__ACTION ITEM__
Word for word, return the lines below from the first through the line that has "to Naiads software", dropping the pictures.

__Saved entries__
......
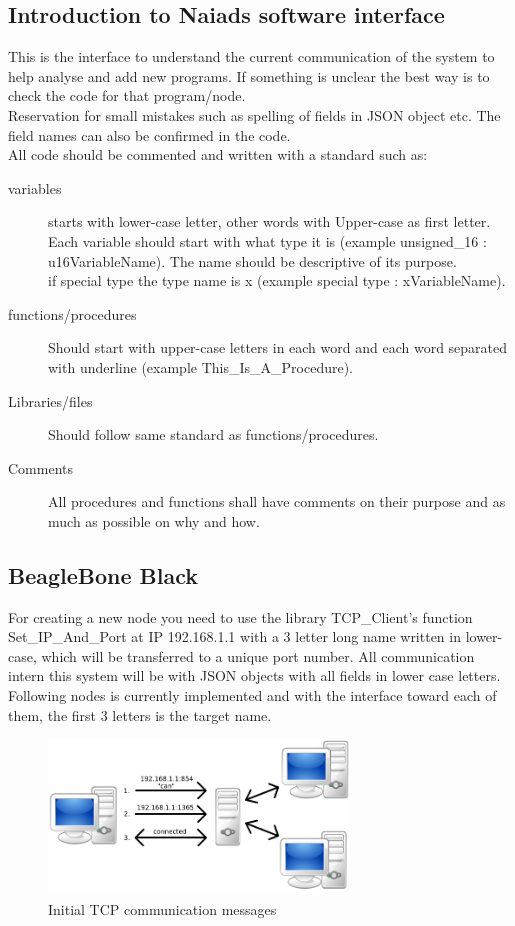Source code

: \subsection{Introduction to Naiads software interface}
\noindent This is the interface to understand the current communication of the system to help analyse and add new programs. If something is unclear the best way is to check the code for that program/node.\\ Reservation for small mistakes such as spelling of fields in JSON object etc. The field names can also be confirmed in the code.\\
All code should be commented and written with a standard such as:
\begin{description}
  \item[variables] starts with lower-case letter, other words with Upper-case as first letter. Each variable should start with what type it is (example unsigned_16 : u16VariableName). The name should be descriptive of its purpose.
  \\if special type the type name is x (example special type : xVariableName).
  \item[functions/procedures] Should start with upper-case letters in each word and each word separated with underline (example This_Is_A_Procedure).
  \item[Libraries/files] Should follow same standard as functions/procedures.
  \item[Comments] All procedures and functions shall have comments on their purpose and as much as possible on why and how.
\end{description}

\subsection{BeagleBone Black}
\noindent For creating a new node you need to use the library TCP_Client's function Set_IP_And_Port at IP 192.168.1.1 with a 3 letter long name written in lower-case, which will be transferred to a unique port number.
All communication intern this system will be with JSON objects with all fields in lower case letters.
Following nodes is currently implemented and with the interface toward each of them, the first 3 letters is the target name.


\begin{figure}[!ht]
	\begin{center}
		\includegraphics[width=80mm]{./Images/Software/tcp_init_connection.png}
		\caption{Initial TCP communication messages}
		\label{YourLabel}
	\end{center}
\end{figure}


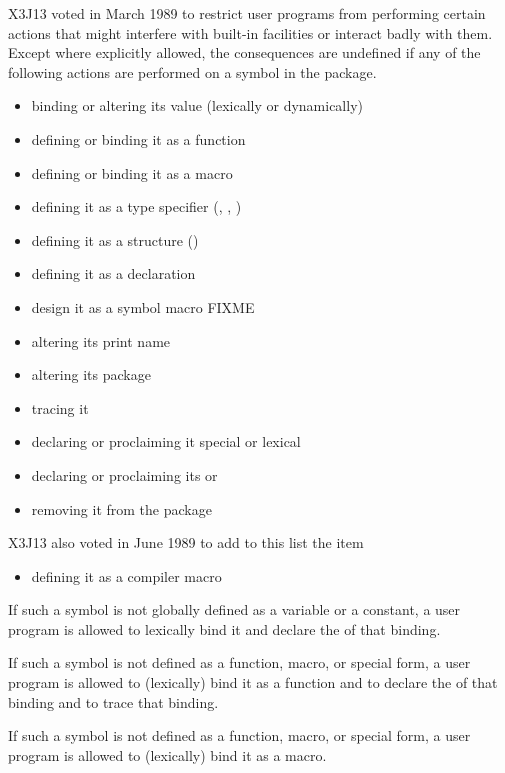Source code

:\begin{newer}
X3J13 voted in March 1989 
to restrict user programs from performing certain actions that
might interfere with built-in facilities or interact badly
with them.
Except where explicitly allowed, the consequences are undefined if any
of the following actions are performed on a symbol in the 
package.
\begin{itemize}
\item binding or altering its value (lexically or dynamically)
\item defining or binding it as a function
\item defining or binding it as a macro
\item defining it as a type specifier (, , )
\item defining it as a structure ()
\item defining it as a declaration
\item design it as a symbol macro FIXME
\item altering its print name
\item altering its package
\item tracing it
\item declaring or proclaiming it special or lexical
\item declaring or proclaiming its  or 
\item removing it from the package 
\end{itemize}
X3J13 also voted in June 1989 
to add to this list the item
\begin{itemize}
\item defining it as a compiler macro
\end{itemize}

If such a symbol is not globally defined as a variable or a constant,
a user program is allowed to lexically bind it and declare the  of
that binding.

If such a symbol is not defined as a function, macro, or special form,
a user program is allowed to (lexically) bind it as a function and to declare the
 of that binding and to trace that binding.

If such a symbol is not defined as a function, macro, or special form,
a user program is allowed to (lexically) bind it as a macro.


\end{newer}
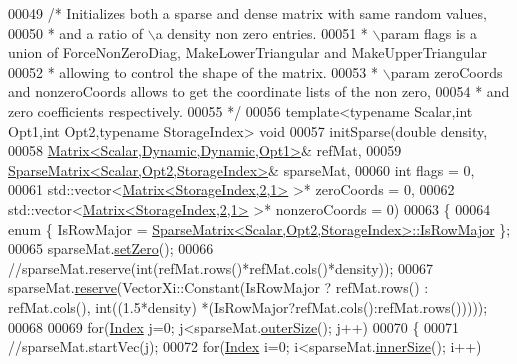 \begin{DoxyCode}
00049 \textcolor{comment}{/* Initializes both a sparse and dense matrix with same random values,}
00050 \textcolor{comment}{ * and a ratio of \(\backslash\)a density non zero entries.}
00051 \textcolor{comment}{ * \(\backslash\)param flags is a union of ForceNonZeroDiag, MakeLowerTriangular and MakeUpperTriangular}
00052 \textcolor{comment}{ *        allowing to control the shape of the matrix.}
00053 \textcolor{comment}{ * \(\backslash\)param zeroCoords and nonzeroCoords allows to get the coordinate lists of the non zero,}
00054 \textcolor{comment}{ *        and zero coefficients respectively.}
00055 \textcolor{comment}{ */}
00056 \textcolor{keyword}{template}<\textcolor{keyword}{typename} Scalar,\textcolor{keywordtype}{int} Opt1,\textcolor{keywordtype}{int} Opt2,\textcolor{keyword}{typename} StorageIndex> \textcolor{keywordtype}{void}
00057 initSparse(\textcolor{keywordtype}{double} density,
00058            \hyperlink{group___core___module_class_eigen_1_1_matrix}{Matrix<Scalar,Dynamic,Dynamic,Opt1>}& refMat,
00059            \hyperlink{group___sparse_core___module_class_eigen_1_1_sparse_matrix}{SparseMatrix<Scalar,Opt2,StorageIndex>}& sparseMat,
00060            \textcolor{keywordtype}{int} flags = 0,
00061            std::vector<\hyperlink{group___core___module_class_eigen_1_1_matrix}{Matrix<StorageIndex,2,1>} >* zeroCoords = 0,
00062            std::vector<\hyperlink{group___core___module_class_eigen_1_1_matrix}{Matrix<StorageIndex,2,1>} >* nonzeroCoords = 0)
00063 \{
00064   \textcolor{keyword}{enum} \{ IsRowMajor = \hyperlink{group___sparse_core___module_class_eigen_1_1_sparse_matrix}{SparseMatrix<Scalar,Opt2,StorageIndex>::IsRowMajor}
       \};
00065   sparseMat.\hyperlink{group___sparse_core___module_ad3c7416090f913e8685523cb3ab7c2f7}{setZero}();
00066   \textcolor{comment}{//sparseMat.reserve(int(refMat.rows()*refMat.cols()*density));}
00067   sparseMat.\hyperlink{group___sparse_core___module_a1518e58ac49bed0e2385b722a034f7d3}{reserve}(VectorXi::Constant(IsRowMajor ? refMat.rows() : refMat.cols(), int((1.5*density)
      *(IsRowMajor?refMat.cols():refMat.rows()))));
00068   
00069   \textcolor{keywordflow}{for}(\hyperlink{namespace_eigen_a62e77e0933482dafde8fe197d9a2cfde}{Index} j=0; j<sparseMat.\hyperlink{group___sparse_core___module_a4e5f706cfae14d2eaec1ea1e234905f1}{outerSize}(); j++)
00070   \{
00071     \textcolor{comment}{//sparseMat.startVec(j);}
00072     \textcolor{keywordflow}{for}(\hyperlink{namespace_eigen_a62e77e0933482dafde8fe197d9a2cfde}{Index} i=0; i<sparseMat.\hyperlink{group___sparse_core___module_a0f42824d4a06ee1d1f6afbc4551c5896}{innerSize}(); i++)

\end{DoxyCode}
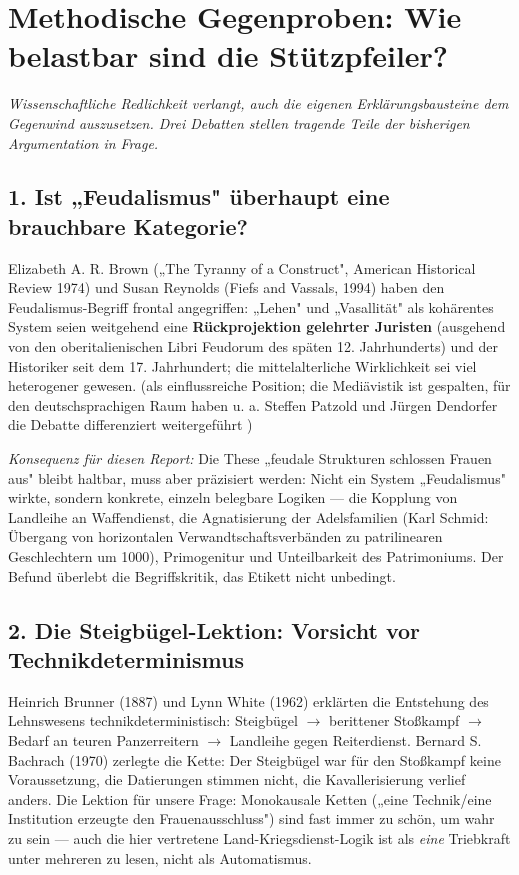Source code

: \documentclass[11pt,a4paper,ngerman]{scrartcl}
\newcommand{\chipbase}[2]{\hspace{0pt}{\footnotesize\textcolor{#1}{[\textsc{#2}]}}}
\newcommand{\chipbelegt}[1]{\chipbase{chipgreen}{#1}}
\newcommand{\chipplausibel}[1]{\chipbase{chipamber}{#1}}
\newcommand{\chipumstritten}[1]{\chipbase{chipred}{#1}}
\begin{document}
\section{Methodische Gegenproben: Wie belastbar sind die Stützpfeiler?}

\noindent\textit{Wissenschaftliche Redlichkeit verlangt, auch die eigenen Erklärungsbausteine dem Gegenwind auszusetzen. Drei Debatten stellen tragende Teile der bisherigen Argumentation in Frage.}
\medskip

\subsection*{1. Ist „Feudalismus" überhaupt eine brauchbare Kategorie?}

Elizabeth A. R. Brown („The Tyranny of a Construct", American Historical Review 1974) und Susan Reynolds (Fiefs and Vassals, 1994) haben den Feudalismus-Begriff frontal angegriffen: „Lehen" und „Vasallität" als kohärentes System seien weitgehend eine \textbf{Rückprojektion gelehrter Juristen} (ausgehend von den oberitalienischen Libri Feudorum des späten 12. Jahrhunderts) und der Historiker seit dem 17. Jahrhundert; die mittelalterliche Wirklichkeit sei viel heterogener gewesen. \chipbelegt{belegt} (als einflussreiche Position; die Mediävistik ist gespalten, für den deutschsprachigen Raum haben u. a. Steffen Patzold und Jürgen Dendorfer die Debatte differenziert weitergeführt \chipumstritten{umstritten})

\emph{Konsequenz für diesen Report:} Die These „feudale Strukturen schlossen Frauen aus" bleibt haltbar, muss aber präzisiert werden: Nicht ein System „Feudalismus" wirkte, sondern konkrete, einzeln belegbare Logiken — die Kopplung von Landleihe an Waffendienst, die Agnatisierung der Adelsfamilien (Karl Schmid: Übergang von horizontalen Verwandtschaftsverbänden zu patrilinearen Geschlechtern um 1000), Primogenitur und Unteilbarkeit des Patrimoniums. Der Befund überlebt die Begriffskritik, das Etikett nicht unbedingt. \chipplausibel{plausibel}

\subsection*{2. Die Steigbügel-Lektion: Vorsicht vor Technikdeterminismus}

Heinrich Brunner (1887) und Lynn White (1962) erklärten die Entstehung des Lehnswesens technikdeterministisch: Steigbügel \(\rightarrow\) berittener Stoßkampf \(\rightarrow\) Bedarf an teuren Panzerreitern \(\rightarrow\) Landleihe gegen Reiterdienst. Bernard S. Bachrach (1970) zerlegte die Kette: Der Steigbügel war für den Stoßkampf keine Voraussetzung, die Datierungen stimmen nicht, die Kavallerisierung verlief anders. \chipbelegt{belegt} Die Lektion für unsere Frage: Monokausale Ketten („eine Technik/eine Institution erzeugte den Frauenausschluss") sind fast immer zu schön, um wahr zu sein — auch die hier vertretene Land-Kriegsdienst-Logik ist als \emph{eine} Triebkraft unter mehreren zu lesen, nicht als Automatismus.
\end{document}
......
__ANSWER TO THIS EXERCISE__
Source code

: \subsection{Introduction to Naiads software interface}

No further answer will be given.